SEPTEMBER 22, 1947
HYDE PARK, Sunday—It was with sorrow yesterday that I heard of the death of former Mayor Fiorello H. La Guardia. He was a colorful personality and a man of great courage. He would often say that politicians were no good, and yet he was a skillful politician himself. He had a decided unevenness of temperament. He would blow up with the people who worked with him, then call them up to apologize. Yet in spite of this they could not help loving him even when they left him.

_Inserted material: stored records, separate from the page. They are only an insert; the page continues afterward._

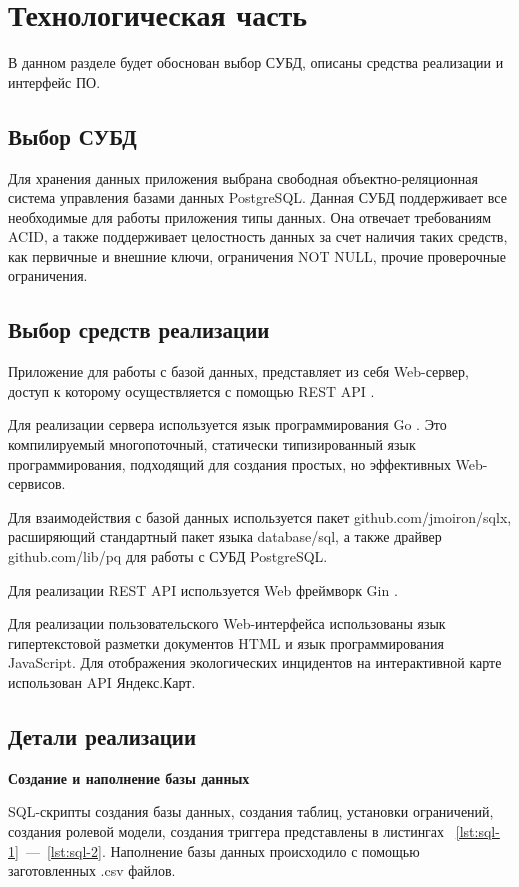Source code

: \chapter{Технологическая часть}
В данном разделе будет обоснован выбор СУБД, описаны средства реализации и интерфейс ПО.  

\section{Выбор СУБД}
Для хранения данных приложения выбрана свободная объектно-реляционная система управления базами данных PostgreSQL. Данная СУБД поддерживает все необходимые для работы приложения типы данных. Она отвечает требованиям ACID, а также поддерживает целостность данных за счет наличия таких средств, как первичные и внешние ключи, ограничения NOT NULL, прочие проверочные ограничения. 

\section{Выбор средств реализации}
Приложение для работы с базой данных, представляет из себя Web-сервер, доступ к которому осуществляется с помощью REST API \cite{rest-api}.  

Для реализации сервера используется язык программирования Go \cite{golang}. Это компилируемый многопоточный, статически типизированный язык программирования, подходящий для создания простых, но эффективных Web-сервисов.  

Для взаимодействия с базой данных используется пакет github.com/jmoiron/sqlx\cite{sqlx}, расширяющий стандартный пакет языка database/sql\cite{gosql}, а также драйвер github.com/lib/pq\cite{pq} для работы с СУБД PostgreSQL.  

Для реализации REST API используется Web фреймворк Gin \cite{gin}. 

Для реализации пользовательского Web-интерфейса использованы язык гипертекстовой разметки документов HTML\cite{html} и язык программирования JavaScript\cite{js}. Для отображения экологических инцидентов на интерактивной карте использован API Яндекс.Карт\cite{map-api}.
 
\section{Детали реализации}

\noindent\textbf{Создание и наполнение базы данных}

SQL-скрипты создания базы данных, создания таблиц, установки ограничений, создания ролевой модели, создания триггера представлены в листингах ~\ref{lst:sql-1}~---~\ref{lst:sql-2}. Наполнение базы данных происходило с помощью заготовленных .csv файлов. 

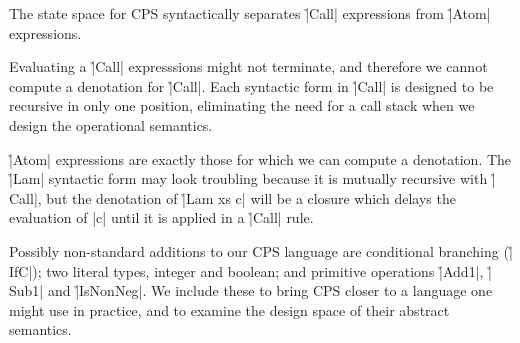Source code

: The state space for CPS syntactically separates \h|Call| expressions from \h|Atom|
expressions.
%


Evaluating a \h|Call| expresssions might not terminate, and therefore we cannot
compute a denotation for \h|Call|.
%
Each syntactic form in \h|Call| is designed to be recursive in only one position,
eliminating the need for a call stack when we design the operational semantics.


\h|Atom| expressions are exactly those for which we can compute a denotation.
%
The \h|Lam| syntactic form may look troubling because it is mutually recursive
with \h|Call|, but the denotation of \h|Lam xs c| will be a closure which delays
the evaluation of \p|c| until it is applied in a \h|Call| rule.


Possibly non-standard additions to our CPS language are conditional branching
(\h|IfC|); two literal types, integer and boolean; and primitive operations
\h|Add1|, \h|Sub1| and \h|IsNonNeg|.
%
We include these to bring CPS closer to a language one might use in practice,
and to examine the design space of their abstract semantics.

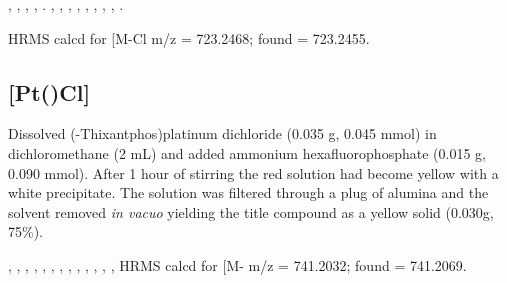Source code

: ,
,
,
,
.
,
,
,
,
,
,
,
,
.

HRMS calcd for  [M-Cl\ce{]+} m/z = 723.2468; found = 723.2455.


\subsection*{[Pt(\tButhixantphosk)Cl]}


Dissolved (\tBu-Thixantphos)platinum dichloride (0.035 g, 0.045 mmol) in dichloromethane (2 mL) and added ammonium hexafluorophosphate (0.015 g, 0.090 mmol).  After 1 hour of stirring the red solution had become yellow with a white precipitate.  The solution was filtered through a plug of alumina and the solvent removed \emph{in vacuo} yielding the title compound as a yellow solid (0.030g, 75\%).  

,
,
,
,
,
,
,
,
,
,
,
,
,
HRMS calcd for  [M-\ce{PF6]+} m/z = 741.2032; found = 741.2069.


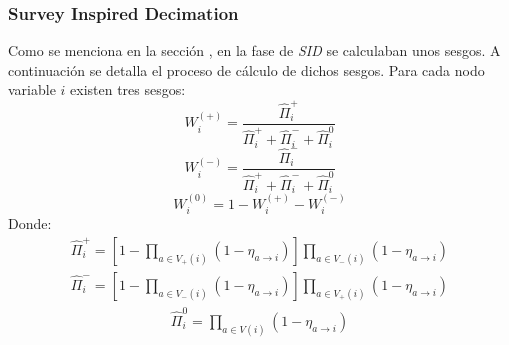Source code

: \subsubsection{Survey Inspired Decimation}
Como se menciona en la sección , en la fase de \textit{SID} se calculaban unos sesgos. A continuación se detalla el proceso de cálculo de dichos sesgos. Para cada nodo variable $i$ existen tres sesgos:
\begin{equation}
	W_i^{(+)} = \frac{\hat{\Pi}_{i}^+}{\hat{\Pi}_{i}^+ + \hat{\Pi}_{i}^- + \hat{\Pi}_{i}^0} 
\end{equation}
\begin{equation}
	W_i^{(-)} = \frac{\hat{\Pi}_{i}^-}{\hat{\Pi}_{i}^+ + \hat{\Pi}_{i}^- + \hat{\Pi}_{i}^0}
\end{equation} 
\begin{equation}
	W_i^{(0)} = 1 - W_i^{(+)} - W_i^{(-)}
\end{equation}
Donde: 
\begin{equation}
	\begin{aligned}
		\hat{\Pi}_{i}^+ = \left[ 1 - \prod_{a \in V_+(i)}(1 - \eta_{a\rightarrow i}) \right] \prod_{a \in V_-(i)}(1 - \eta_{a\rightarrow i})	
	\end{aligned}
\end{equation}
\begin{equation}
	\begin{aligned}
	\hat{\Pi}_{i}^- = \left[ 1 - \prod_{a \in V_-(i)}(1 - \eta_{a\rightarrow i}) \right] \prod_{a \in V_+(i)}(1 - \eta_{a\rightarrow i})	
	\end{aligned}
\end{equation}
\begin{equation}
	\begin{aligned}
		\hat{\Pi}_{i}^0 = \prod_{a \in V(i)}(1 - \eta_{a\rightarrow i})
	\end{aligned}
\end{equation}                               



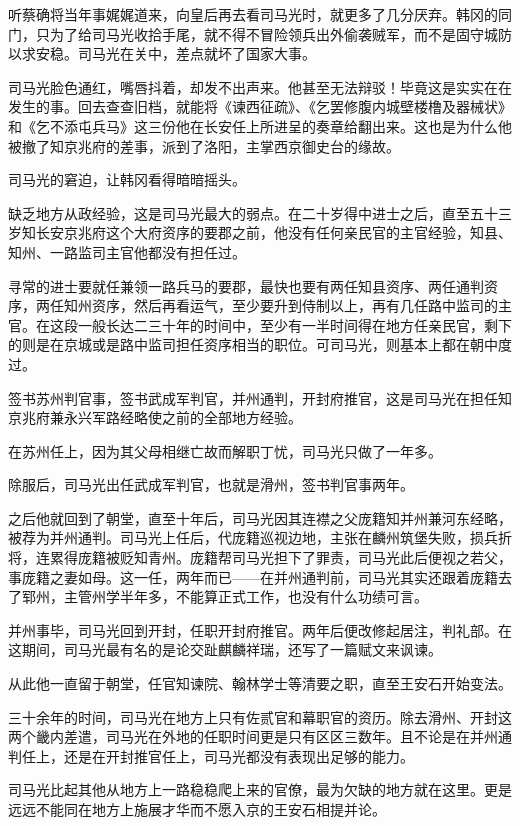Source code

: 听蔡确将当年事娓娓道来，向皇后再去看司马光时，就更多了几分厌弃。韩冈的同门，只为了给司马光收拾手尾，就不得不冒险领兵出外偷袭贼军，而不是固守城防以求安稳。司马光在关中，差点就坏了国家大事。

司马光脸色通红，嘴唇抖着，却发不出声来。他甚至无法辩驳！毕竟这是实实在在发生的事。回去查查旧档，就能将《谏西征疏》、《乞罢修腹内城壁楼橹及器械状》和《乞不添屯兵马》这三份他在长安任上所进呈的奏章给翻出来。这也是为什么他被撤了知京兆府的差事，派到了洛阳，主掌西京御史台的缘故。

司马光的窘迫，让韩冈看得暗暗摇头。

缺乏地方从政经验，这是司马光最大的弱点。在二十岁得中进士之后，直至五十三岁知长安京兆府这个大府资序的要郡之前，他没有任何亲民官的主官经验，知县、知州、一路监司主官他都没有担任过。

寻常的进士要就任兼领一路兵马的要郡，最快也要有两任知县资序、两任通判资序，两任知州资序，然后再看运气，至少要升到侍制以上，再有几任路中监司的主官。在这段一般长达二三十年的时间中，至少有一半时间得在地方任亲民官，剩下的则是在京城或是路中监司担任资序相当的职位。可司马光，则基本上都在朝中度过。

签书苏州判官事，签书武成军判官，并州通判，开封府推官，这是司马光在担任知京兆府兼永兴军路经略使之前的全部地方经验。

在苏州任上，因为其父母相继亡故而解职丁忧，司马光只做了一年多。

除服后，司马光出任武成军判官，也就是滑州，签书判官事两年。

之后他就回到了朝堂，直至十年后，司马光因其连襟之父庞籍知并州兼河东经略，被荐为并州通判。司马光上任后，代庞籍巡视边地，主张在麟州筑堡失败，损兵折将，连累得庞籍被贬知青州。庞籍帮司马光担下了罪责，司马光此后便视之若父，事庞籍之妻如母。这一任，两年而已——在并州通判前，司马光其实还跟着庞籍去了郓州，主管州学半年多，不能算正式工作，也没有什么功绩可言。

并州事毕，司马光回到开封，任职开封府推官。两年后便改修起居注，判礼部。在这期间，司马光最有名的是论交趾麒麟祥瑞，还写了一篇赋文来讽谏。

从此他一直留于朝堂，任官知谏院、翰林学士等清要之职，直至王安石开始变法。

三十余年的时间，司马光在地方上只有佐贰官和幕职官的资历。除去滑州、开封这两个畿内差遣，司马光在外地的任职时间更是只有区区三数年。且不论是在并州通判任上，还是在开封推官任上，司马光都没有表现出足够的能力。

司马光比起其他从地方上一路稳稳爬上来的官僚，最为欠缺的地方就在这里。更是远远不能同在地方上施展才华而不愿入京的王安石相提并论。

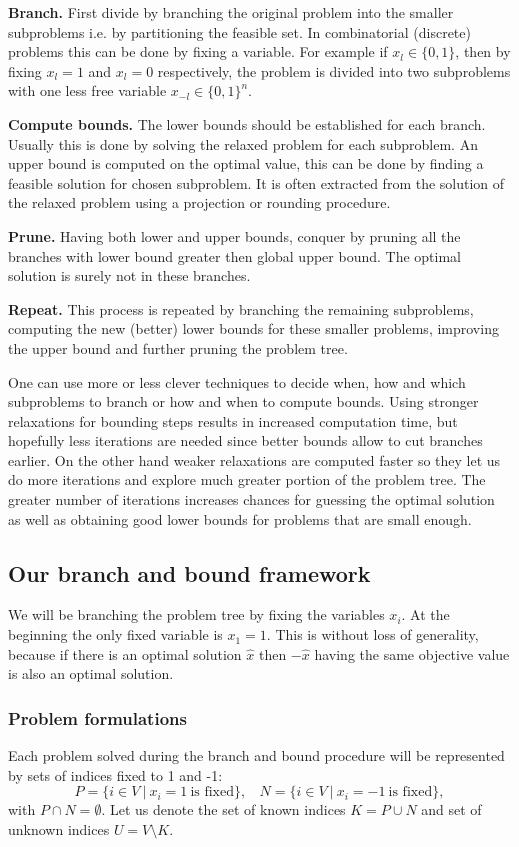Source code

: \documentclass[12pt]{book}
\theoremstyle{definition}
\begin{document}
\textbf{Branch.} First divide by branching the original problem into the smaller subproblems i.e. by partitioning the feasible set. 
 In combinatorial (discrete) problems this can be done by fixing a variable. For example if $x_l \in \{0,1\}$, then by fixing $x_l=1$ and $x_l=0$ respectively, the problem is divided into two subproblems with one less free variable $x_{-l} \in \{0,1\}^n.$


\textbf{Compute bounds.} The lower bounds should be established for each branch. Usually this is done by solving the relaxed problem for each subproblem. 
An upper bound is computed on the optimal value, this can be done by finding a feasible solution for chosen subproblem. It is often extracted from the solution of the relaxed problem using a projection or rounding procedure.

\textbf{Prune.} Having both lower and upper bounds, conquer by pruning all the branches with lower bound greater then global upper bound. The optimal solution is surely not in these branches.

\textbf{Repeat.} This process is repeated by branching the remaining subproblems, computing the new (better) lower bounds for these smaller problems, improving the upper bound and further pruning the problem tree.

One can use more or less clever techniques to decide when, how and which subproblems to branch or how and when to compute bounds.
Using stronger relaxations for bounding steps results in increased computation time, but hopefully less iterations are needed since better bounds allow to cut branches earlier.  On the other hand weaker relaxations are computed faster so they let us do more iterations and explore much greater portion of the problem tree. The greater number of iterations increases chances for guessing the optimal solution as well as obtaining good lower bounds for problems that are small enough.

\subsection{Our branch and bound framework}

We will be branching the problem tree by fixing the variables $x_i$.
At the beginning the only fixed variable is $x_1=1$. This is without loss of generality, because if there is an optimal solution $\hat{x}$ then $-\hat{x}$ having the same objective value is also an optimal solution. 


\subsubsection{Problem formulations}
Each problem solved during the branch and bound procedure will be represented by sets of indices fixed to 1 and -1:  
$$P = \{i\in V \ \vert \ x_i =1 \ \mbox{is fixed} \}, \ \ \ \
N = \{i\in V \ \vert \ x_i =-1 \  \mbox{is fixed} \}, $$
with $P\cap N = \emptyset.$ 
Let us denote the set of known indices $K = P\cup N$ and set of unknown indices $U = V\setminus K$. 
\end{document}

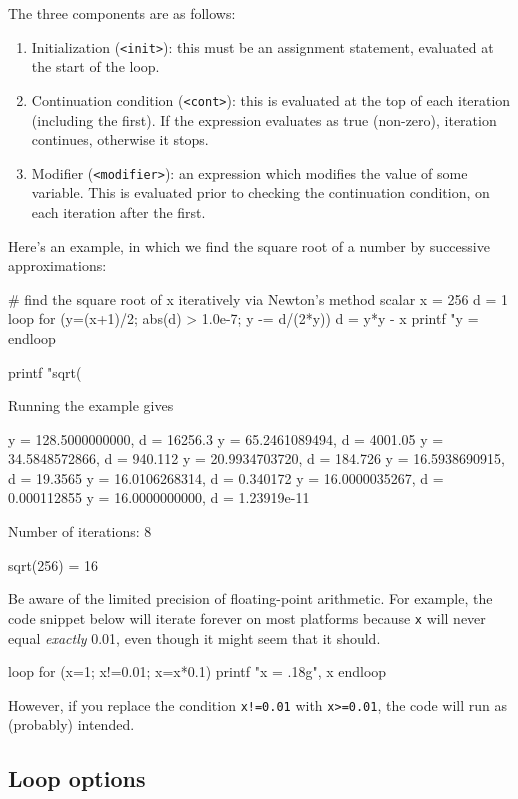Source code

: The three components are as follows:
\begin{enumerate}
\item Initialization (\texttt{<init>}): this must be an assignment
  statement, evaluated at the start of the loop.
\item Continuation condition (\texttt{<cont>}): this is evaluated at
  the top of each iteration (including the first).  If the expression
  evaluates as true (non-zero), iteration continues, otherwise it
  stops. 
\item Modifier (\texttt{<modifier>}): an expression which modifies the
  value of some variable.  This is evaluated prior to checking the
  continuation condition, on each iteration after the first.
\end{enumerate}

Here's an example, in which we find the square root of a number by
successive approximations:
\begin{code}
# find the square root of x iteratively via Newton's method
scalar x = 256
d = 1
loop for (y=(x+1)/2; abs(d) > 1.0e-7; y -= d/(2*y))
    d = y*y - x
    printf "y = %
endloop

printf "sqrt(%
\end{code}
Running the example gives
\begin{code}
y =  128.5000000000, d = 16256.3
y =   65.2461089494, d = 4001.05
y =   34.5848572866, d = 940.112
y =   20.9934703720, d = 184.726
y =   16.5938690915, d = 19.3565
y =   16.0106268314, d = 0.340172
y =   16.0000035267, d = 0.000112855
y =   16.0000000000, d = 1.23919e-11

Number of iterations: 8

sqrt(256) = 16
\end{code}
Be aware of the limited precision of floating-point arithmetic. For
example, the code snippet below will iterate forever on most platforms
because \texttt{x} will never equal \textit{exactly} 0.01, even though
it might seem that it should.
\begin{code}
loop for (x=1; x!=0.01; x=x*0.1)
    printf "x = .18g\n", x
endloop  
\end{code}
However, if you replace the condition \texttt{x!=0.01} with
\texttt{x>=0.01}, the code will run as (probably) intended.
 
\subsection{Loop options}

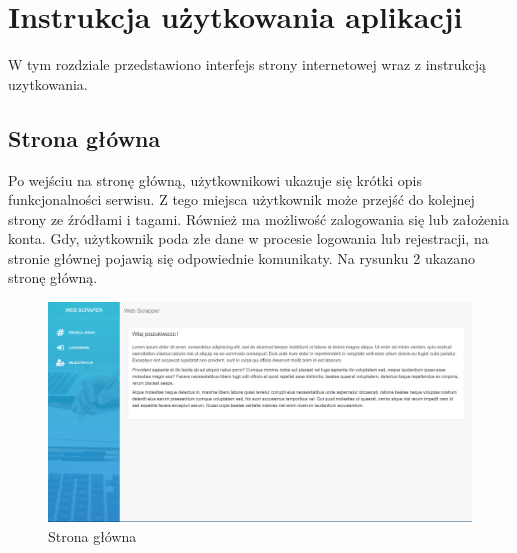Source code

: \documentclass[12pt, titlepage]{article}
\begin{document}
	\newpage
	\section{Instrukcja użytkowania aplikacji}
	W tym rozdziale przedstawiono interfejs strony internetowej wraz z instrukcją uzytkowania.
	\subsection{Strona główna}
	Po wejściu na stronę główną, użytkownikowi ukazuje się krótki opis funkcjonalności serwisu. Z tego miejsca użytkownik może przejść do kolejnej strony ze źródłami i tagami. Również ma możliwość zalogowania się lub założenia konta. Gdy, użytkownik poda złe dane w procesie logowania lub rejestracji, na stronie głównej pojawią się odpowiednie komunikaty. Na rysunku 2 ukazano stronę główną.
	\begin{figure}[H]
		\centering
		\includegraphics[scale=0.45]{obrazki/stronaGlowna.png}
		\caption{Strona główna}
		\label{fig:db_schema}
	\end{figure}

	\newpage
\end{document}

My husband had an affection for him and a great admiration for his qualities of leadership. In certain things, I think La Guardia's sense of his own ability made it difficult for him to get really good results. That observation is made from having worked with him in the Office of Civilian Defense. He was then extremely busy, but there was no one to whom he felt sure he could delegate his authority. As a result, work lagged while we waited to be called to a meeting or to get his decisions.
Mr. La Guardia had great difficulties with Congress over the program, as anyone would have had in this position. But he failed to get many things across simply because he did not understand them himself. He could not understand them because he really never had the time to go into them thoroughly. The things which interested him he did himself, and he did them extremely well.
I shall never forget how quickly he wanted to move into the danger zone when war came to this country. No sooner had the Japanese attacked than he made up his mind that we must go to the West Coast. On the way, after he had gone to bed on the plane, a ridiculous rumor came over the radio that San Francisco was being bombed. Finally I decided that we should wake him, since at the next stop we would have to decide what we were going to do. I can see him now as he put his head through the curtains. When I told him the rumor, he remarked: "Since you are still dressed, at the next stop go and telephone. If they are bombing San Francisco, we will go directly there."
Like many other people, I expected that for years to come he would be writing and talking to us, telling us in picturesque language many things that, even if not quite temperate, were fundamentally good things to have said. He was good for this country, I believe. He loved it as he loved children—simply, naturally and with all his very heart. Injustice, prejudice, cruelty always aroused him and made him buckle on his armor for the fray.
We shall miss him, those of us who knew him and admired him as I did, and the country has lost a good influence. But if he knew that he was leaving us, I am sure that he said to himself: "Life has been good. I fought the good fight."